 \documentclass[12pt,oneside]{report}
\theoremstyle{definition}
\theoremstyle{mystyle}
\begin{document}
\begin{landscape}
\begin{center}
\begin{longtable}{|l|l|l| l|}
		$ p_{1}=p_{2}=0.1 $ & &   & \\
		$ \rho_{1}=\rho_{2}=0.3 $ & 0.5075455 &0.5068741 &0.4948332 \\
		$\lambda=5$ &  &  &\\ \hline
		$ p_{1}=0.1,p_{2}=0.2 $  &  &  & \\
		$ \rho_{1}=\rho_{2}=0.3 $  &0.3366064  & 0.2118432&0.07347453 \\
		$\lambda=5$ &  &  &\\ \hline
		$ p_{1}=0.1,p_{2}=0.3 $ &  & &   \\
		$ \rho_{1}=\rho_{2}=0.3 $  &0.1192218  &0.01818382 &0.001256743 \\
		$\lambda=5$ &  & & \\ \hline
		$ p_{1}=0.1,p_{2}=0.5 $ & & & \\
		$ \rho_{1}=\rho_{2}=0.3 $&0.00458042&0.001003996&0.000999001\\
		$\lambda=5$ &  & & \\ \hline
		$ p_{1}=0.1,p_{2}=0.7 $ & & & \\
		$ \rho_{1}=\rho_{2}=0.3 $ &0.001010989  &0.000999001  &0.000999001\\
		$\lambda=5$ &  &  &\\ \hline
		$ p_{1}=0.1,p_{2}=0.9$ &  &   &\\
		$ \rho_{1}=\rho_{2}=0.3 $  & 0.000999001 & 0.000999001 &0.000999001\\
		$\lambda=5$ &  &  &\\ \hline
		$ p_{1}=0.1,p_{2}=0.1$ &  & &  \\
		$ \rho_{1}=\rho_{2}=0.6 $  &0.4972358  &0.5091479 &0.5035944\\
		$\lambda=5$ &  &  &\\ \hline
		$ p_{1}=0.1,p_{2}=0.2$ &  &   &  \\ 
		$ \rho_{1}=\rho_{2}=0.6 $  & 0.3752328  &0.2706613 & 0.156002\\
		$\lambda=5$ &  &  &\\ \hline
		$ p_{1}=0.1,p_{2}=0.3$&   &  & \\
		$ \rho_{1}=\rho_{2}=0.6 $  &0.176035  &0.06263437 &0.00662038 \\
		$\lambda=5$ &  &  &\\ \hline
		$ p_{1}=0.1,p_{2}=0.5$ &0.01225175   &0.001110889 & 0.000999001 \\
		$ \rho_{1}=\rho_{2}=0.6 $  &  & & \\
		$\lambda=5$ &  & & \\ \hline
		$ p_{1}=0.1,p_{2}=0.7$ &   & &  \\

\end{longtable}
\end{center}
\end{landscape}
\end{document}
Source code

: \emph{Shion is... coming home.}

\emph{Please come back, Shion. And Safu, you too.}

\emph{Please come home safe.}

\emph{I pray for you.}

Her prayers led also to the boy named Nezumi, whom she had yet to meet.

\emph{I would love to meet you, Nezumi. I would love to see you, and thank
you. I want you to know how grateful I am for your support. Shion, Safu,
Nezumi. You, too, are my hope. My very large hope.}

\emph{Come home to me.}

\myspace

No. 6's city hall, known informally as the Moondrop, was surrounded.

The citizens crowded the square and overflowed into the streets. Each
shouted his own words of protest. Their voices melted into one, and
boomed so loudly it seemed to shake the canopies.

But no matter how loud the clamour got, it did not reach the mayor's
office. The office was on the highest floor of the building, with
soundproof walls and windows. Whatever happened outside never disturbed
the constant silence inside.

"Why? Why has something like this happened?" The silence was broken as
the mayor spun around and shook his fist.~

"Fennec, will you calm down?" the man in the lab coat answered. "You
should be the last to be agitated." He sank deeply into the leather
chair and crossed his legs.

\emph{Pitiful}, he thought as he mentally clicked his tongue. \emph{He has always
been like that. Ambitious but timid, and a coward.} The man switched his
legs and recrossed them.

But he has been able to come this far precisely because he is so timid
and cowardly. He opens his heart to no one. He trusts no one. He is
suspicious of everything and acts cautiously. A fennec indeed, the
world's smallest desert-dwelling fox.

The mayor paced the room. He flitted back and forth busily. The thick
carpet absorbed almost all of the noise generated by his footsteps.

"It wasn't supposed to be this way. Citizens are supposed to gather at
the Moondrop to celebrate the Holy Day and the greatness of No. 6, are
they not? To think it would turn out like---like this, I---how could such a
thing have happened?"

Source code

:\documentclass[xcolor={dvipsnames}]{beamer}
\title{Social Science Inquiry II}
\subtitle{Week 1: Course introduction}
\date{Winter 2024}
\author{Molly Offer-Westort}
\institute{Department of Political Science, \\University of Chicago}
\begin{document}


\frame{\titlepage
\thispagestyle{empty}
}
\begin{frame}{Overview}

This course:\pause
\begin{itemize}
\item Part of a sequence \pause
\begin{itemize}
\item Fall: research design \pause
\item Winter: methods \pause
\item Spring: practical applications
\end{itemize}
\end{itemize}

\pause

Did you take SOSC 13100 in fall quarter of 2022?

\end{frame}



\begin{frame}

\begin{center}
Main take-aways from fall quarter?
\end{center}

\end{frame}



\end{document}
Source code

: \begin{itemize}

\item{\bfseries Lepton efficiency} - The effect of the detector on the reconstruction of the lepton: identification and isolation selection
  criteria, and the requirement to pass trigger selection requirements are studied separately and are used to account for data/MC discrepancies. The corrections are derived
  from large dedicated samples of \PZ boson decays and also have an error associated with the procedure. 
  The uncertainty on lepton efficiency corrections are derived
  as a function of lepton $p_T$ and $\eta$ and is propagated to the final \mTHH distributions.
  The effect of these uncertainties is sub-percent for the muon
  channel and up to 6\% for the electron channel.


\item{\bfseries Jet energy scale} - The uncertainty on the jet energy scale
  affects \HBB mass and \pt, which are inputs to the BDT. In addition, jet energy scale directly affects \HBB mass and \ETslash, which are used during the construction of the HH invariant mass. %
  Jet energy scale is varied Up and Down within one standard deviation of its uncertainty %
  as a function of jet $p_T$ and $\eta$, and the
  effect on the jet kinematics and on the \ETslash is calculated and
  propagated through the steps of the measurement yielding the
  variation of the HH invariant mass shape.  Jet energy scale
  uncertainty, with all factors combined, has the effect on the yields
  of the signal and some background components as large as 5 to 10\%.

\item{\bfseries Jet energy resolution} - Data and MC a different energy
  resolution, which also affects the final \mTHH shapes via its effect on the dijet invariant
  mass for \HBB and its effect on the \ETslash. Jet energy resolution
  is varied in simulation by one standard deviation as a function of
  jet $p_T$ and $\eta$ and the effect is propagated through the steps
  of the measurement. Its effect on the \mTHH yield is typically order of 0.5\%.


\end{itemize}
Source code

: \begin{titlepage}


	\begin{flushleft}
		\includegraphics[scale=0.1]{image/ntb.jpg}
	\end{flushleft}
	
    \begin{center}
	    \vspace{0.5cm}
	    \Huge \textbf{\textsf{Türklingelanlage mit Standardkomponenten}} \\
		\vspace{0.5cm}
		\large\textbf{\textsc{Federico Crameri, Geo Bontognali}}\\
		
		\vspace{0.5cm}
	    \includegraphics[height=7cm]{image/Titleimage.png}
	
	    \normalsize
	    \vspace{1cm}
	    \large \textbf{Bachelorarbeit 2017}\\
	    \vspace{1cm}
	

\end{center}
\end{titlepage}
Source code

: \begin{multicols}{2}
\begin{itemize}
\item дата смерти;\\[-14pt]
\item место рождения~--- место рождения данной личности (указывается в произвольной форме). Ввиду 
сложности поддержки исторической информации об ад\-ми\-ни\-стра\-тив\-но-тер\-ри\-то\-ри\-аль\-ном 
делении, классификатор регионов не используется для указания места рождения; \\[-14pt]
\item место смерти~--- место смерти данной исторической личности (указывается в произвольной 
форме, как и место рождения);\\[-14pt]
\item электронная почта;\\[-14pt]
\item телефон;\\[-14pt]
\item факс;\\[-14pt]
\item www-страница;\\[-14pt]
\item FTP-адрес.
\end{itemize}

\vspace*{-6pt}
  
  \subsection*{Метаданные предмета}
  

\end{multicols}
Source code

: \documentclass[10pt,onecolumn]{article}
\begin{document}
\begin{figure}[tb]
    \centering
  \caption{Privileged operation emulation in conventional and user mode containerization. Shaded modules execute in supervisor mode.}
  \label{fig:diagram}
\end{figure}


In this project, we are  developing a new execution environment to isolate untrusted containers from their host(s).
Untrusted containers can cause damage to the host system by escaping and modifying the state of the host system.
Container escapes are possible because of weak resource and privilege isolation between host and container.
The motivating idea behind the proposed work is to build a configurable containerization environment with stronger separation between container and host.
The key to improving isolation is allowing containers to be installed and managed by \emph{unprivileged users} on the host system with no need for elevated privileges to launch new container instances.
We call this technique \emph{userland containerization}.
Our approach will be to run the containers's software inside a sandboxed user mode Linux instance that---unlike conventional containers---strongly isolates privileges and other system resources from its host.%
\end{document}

# [EXERCISE PROMPT]
For the word "рождения", go through the records and show each line that carries it.

# [WRITTEN REPLY]
\item место рождения~--- место рождения данной личности (указывается в произвольной форме). Ввиду 
делении, классификатор регионов не используется для указания места рождения; \\[-14pt]
форме, как и место рождения);\\[-14pt]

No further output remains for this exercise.